Collected data
§

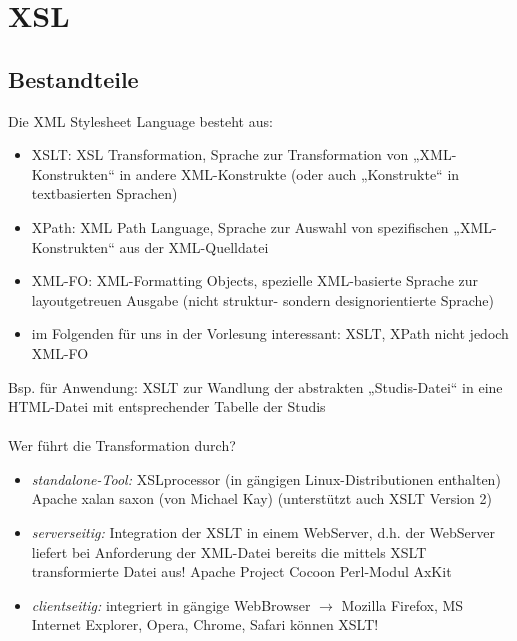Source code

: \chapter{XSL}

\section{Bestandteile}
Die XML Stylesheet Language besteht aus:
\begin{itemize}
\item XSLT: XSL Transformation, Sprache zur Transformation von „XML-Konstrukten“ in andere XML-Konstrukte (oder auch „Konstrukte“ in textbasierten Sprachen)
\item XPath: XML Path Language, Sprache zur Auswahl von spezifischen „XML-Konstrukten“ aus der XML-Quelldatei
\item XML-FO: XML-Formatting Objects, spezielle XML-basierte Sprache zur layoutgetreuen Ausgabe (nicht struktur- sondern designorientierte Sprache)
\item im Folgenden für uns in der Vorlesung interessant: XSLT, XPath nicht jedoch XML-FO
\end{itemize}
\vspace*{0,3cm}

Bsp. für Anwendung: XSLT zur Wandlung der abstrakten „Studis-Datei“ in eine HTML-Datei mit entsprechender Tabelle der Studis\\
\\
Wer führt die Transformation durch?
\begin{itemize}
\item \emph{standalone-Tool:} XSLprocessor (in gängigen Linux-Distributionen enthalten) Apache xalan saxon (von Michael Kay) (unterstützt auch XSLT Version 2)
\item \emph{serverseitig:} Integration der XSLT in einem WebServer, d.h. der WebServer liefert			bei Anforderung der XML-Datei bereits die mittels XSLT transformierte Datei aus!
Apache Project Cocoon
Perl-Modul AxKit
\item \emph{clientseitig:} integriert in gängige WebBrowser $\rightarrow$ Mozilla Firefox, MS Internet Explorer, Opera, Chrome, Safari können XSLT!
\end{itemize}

§

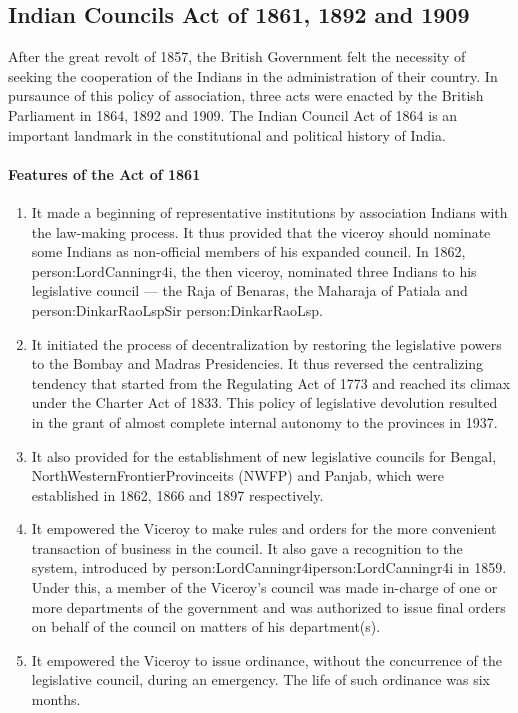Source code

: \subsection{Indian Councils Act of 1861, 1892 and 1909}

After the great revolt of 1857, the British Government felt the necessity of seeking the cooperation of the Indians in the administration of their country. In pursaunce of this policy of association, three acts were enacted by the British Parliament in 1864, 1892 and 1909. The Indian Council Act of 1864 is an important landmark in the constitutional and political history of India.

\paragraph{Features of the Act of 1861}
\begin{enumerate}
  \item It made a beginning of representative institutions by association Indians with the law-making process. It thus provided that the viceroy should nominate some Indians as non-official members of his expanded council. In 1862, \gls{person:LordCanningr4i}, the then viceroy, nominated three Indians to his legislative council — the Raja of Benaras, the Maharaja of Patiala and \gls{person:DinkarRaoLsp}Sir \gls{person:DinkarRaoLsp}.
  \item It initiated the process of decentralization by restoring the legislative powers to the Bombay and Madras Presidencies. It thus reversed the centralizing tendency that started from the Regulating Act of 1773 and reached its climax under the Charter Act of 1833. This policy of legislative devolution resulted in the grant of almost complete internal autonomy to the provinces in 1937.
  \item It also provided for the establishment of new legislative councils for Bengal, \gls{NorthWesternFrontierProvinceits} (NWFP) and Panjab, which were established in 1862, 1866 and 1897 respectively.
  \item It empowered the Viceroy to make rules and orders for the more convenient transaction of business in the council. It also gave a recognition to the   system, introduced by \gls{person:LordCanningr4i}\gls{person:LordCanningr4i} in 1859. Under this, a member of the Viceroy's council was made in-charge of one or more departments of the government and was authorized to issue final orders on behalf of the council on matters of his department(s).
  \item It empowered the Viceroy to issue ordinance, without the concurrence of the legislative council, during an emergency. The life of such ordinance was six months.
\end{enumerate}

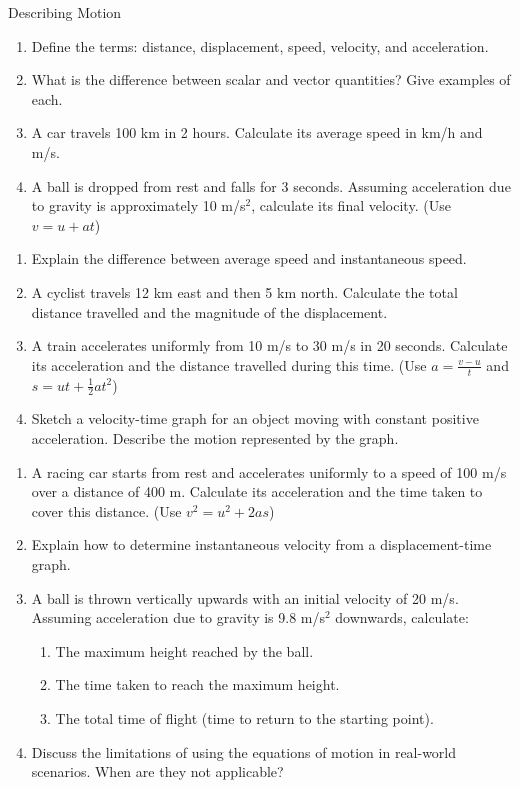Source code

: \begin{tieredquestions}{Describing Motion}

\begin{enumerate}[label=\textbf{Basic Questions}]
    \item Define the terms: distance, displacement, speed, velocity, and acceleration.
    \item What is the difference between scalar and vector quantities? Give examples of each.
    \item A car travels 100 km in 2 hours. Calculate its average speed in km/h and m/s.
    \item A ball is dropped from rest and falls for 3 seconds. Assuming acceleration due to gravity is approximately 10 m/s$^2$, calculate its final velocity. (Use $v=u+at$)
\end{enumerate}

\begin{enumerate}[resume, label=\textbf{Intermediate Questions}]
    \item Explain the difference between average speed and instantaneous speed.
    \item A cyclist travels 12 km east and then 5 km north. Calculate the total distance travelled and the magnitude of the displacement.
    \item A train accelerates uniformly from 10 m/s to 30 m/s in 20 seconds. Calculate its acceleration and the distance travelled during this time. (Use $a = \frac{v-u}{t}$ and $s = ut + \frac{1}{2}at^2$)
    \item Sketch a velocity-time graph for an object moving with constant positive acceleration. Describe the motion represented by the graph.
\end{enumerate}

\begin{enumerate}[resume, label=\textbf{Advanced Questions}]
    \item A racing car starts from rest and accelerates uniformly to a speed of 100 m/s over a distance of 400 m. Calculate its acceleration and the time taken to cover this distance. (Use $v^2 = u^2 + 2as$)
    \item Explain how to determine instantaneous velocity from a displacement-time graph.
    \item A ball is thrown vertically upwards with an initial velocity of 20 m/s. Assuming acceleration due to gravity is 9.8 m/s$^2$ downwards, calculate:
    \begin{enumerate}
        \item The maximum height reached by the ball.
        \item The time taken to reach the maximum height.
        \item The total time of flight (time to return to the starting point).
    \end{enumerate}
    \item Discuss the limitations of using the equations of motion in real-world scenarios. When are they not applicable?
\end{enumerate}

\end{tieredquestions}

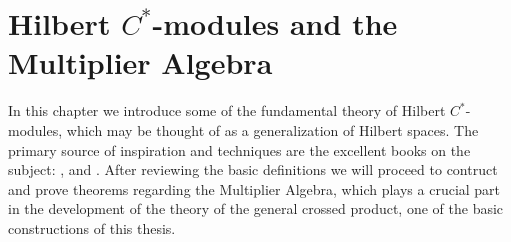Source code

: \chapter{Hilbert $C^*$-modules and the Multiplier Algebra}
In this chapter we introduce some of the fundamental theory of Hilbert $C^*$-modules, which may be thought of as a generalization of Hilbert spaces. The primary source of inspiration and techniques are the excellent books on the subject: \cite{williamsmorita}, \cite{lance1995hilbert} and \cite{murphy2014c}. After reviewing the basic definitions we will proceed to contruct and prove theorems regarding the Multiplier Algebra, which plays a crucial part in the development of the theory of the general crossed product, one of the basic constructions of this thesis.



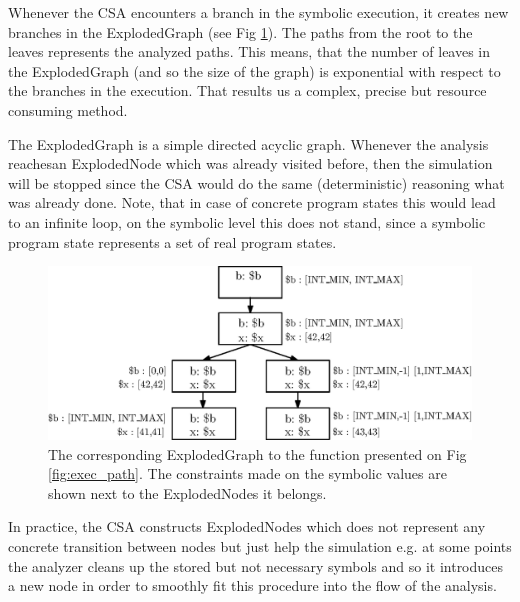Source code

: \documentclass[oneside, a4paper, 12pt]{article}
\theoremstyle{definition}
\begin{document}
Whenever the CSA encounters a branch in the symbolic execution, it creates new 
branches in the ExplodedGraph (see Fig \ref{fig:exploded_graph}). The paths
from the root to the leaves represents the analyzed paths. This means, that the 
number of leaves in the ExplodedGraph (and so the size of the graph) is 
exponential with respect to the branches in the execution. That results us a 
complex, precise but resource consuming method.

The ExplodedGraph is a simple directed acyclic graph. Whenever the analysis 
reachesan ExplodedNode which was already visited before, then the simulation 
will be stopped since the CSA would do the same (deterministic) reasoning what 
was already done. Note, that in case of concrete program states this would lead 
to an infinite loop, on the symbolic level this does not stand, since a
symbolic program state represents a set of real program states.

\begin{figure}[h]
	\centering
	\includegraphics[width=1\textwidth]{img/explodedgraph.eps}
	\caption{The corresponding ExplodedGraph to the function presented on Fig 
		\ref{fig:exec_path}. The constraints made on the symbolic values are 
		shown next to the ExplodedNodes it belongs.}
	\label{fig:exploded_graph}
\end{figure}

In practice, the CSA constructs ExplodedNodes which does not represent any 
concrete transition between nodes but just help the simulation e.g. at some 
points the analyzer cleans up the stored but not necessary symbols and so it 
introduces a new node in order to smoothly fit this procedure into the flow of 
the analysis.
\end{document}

§

Action item – Which lines in the records above contain the string "velocity"? Copy them.

Expected answer –
    \item Define the terms: distance, displacement, speed, velocity, and acceleration.
    \item A ball is dropped from rest and falls for 3 seconds. Assuming acceleration due to gravity is approximately 10 m/s$^2$, calculate its final velocity. (Use $v=u+at$)
    \item Sketch a velocity-time graph for an object moving with constant positive acceleration. Describe the motion represented by the graph.
    \item Explain how to determine instantaneous velocity from a displacement-time graph.
    \item A ball is thrown vertically upwards with an initial velocity of 20 m/s. Assuming acceleration due to gravity is 9.8 m/s$^2$ downwards, calculate:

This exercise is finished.